How many of the lines in the material underneath include the string "Device"? State the number only.

[LISTED RECORDS]

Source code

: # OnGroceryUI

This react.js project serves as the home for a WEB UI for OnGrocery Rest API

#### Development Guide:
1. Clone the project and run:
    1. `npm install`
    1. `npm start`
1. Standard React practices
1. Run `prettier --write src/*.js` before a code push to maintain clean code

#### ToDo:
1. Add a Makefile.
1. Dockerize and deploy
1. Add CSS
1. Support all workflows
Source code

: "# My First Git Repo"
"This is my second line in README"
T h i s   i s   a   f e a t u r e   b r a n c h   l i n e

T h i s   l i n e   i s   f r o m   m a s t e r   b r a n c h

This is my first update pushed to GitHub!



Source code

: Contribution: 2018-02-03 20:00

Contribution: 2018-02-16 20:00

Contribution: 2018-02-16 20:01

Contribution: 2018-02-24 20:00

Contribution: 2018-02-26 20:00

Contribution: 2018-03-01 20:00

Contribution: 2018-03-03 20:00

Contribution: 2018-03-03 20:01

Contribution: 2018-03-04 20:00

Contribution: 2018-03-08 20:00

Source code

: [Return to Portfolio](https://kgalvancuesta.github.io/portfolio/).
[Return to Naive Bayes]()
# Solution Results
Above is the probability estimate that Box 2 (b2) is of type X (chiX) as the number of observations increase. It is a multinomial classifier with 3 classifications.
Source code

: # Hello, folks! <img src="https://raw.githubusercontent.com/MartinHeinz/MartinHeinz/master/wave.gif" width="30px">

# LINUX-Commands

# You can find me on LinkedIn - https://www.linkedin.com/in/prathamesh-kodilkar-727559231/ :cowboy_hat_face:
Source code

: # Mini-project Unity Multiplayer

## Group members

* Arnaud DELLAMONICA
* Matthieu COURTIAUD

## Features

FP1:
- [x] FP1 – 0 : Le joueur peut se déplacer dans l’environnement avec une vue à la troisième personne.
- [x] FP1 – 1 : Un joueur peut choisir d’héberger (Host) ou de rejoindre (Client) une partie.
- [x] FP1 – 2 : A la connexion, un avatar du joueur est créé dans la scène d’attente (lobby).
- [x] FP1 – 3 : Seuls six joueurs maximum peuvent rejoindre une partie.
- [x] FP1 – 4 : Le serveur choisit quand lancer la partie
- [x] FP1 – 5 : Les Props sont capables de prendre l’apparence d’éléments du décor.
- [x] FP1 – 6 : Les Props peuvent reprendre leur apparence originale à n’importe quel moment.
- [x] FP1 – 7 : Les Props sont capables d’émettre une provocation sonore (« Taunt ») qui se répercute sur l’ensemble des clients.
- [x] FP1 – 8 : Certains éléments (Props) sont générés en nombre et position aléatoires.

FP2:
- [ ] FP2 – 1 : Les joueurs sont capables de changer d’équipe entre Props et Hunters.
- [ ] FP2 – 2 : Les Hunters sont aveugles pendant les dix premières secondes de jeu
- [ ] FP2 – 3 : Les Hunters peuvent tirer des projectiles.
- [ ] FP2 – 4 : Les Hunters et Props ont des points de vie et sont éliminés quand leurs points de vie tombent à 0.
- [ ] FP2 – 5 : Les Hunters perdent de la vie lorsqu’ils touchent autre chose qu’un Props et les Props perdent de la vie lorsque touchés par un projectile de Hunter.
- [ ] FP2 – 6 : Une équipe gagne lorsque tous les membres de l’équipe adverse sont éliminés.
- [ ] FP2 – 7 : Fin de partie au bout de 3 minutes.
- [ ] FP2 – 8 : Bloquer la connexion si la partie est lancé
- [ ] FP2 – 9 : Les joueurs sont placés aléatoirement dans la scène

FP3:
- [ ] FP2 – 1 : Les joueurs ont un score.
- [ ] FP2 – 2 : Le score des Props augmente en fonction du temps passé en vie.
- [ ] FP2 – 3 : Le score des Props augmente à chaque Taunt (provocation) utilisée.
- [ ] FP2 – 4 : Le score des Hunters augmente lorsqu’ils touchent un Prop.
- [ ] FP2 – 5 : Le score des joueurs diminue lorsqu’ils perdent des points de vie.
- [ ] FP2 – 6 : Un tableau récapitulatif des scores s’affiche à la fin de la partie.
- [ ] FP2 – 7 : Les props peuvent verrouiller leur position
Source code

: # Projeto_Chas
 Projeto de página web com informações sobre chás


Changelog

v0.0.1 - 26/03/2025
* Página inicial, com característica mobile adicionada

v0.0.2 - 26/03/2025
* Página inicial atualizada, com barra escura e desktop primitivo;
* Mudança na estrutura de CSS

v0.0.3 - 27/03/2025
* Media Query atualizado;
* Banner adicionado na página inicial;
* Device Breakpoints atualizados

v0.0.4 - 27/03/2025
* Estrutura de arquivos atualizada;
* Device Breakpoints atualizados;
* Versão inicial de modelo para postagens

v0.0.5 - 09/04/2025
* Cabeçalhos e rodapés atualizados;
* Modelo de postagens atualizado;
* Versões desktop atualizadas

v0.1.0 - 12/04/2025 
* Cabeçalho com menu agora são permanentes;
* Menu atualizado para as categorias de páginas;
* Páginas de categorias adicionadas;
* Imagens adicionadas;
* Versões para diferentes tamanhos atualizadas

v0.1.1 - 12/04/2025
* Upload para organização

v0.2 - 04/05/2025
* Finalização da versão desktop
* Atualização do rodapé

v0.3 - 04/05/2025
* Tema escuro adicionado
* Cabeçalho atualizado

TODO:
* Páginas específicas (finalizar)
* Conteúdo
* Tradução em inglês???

[/LISTED RECORDS]

> _RESULT_: 2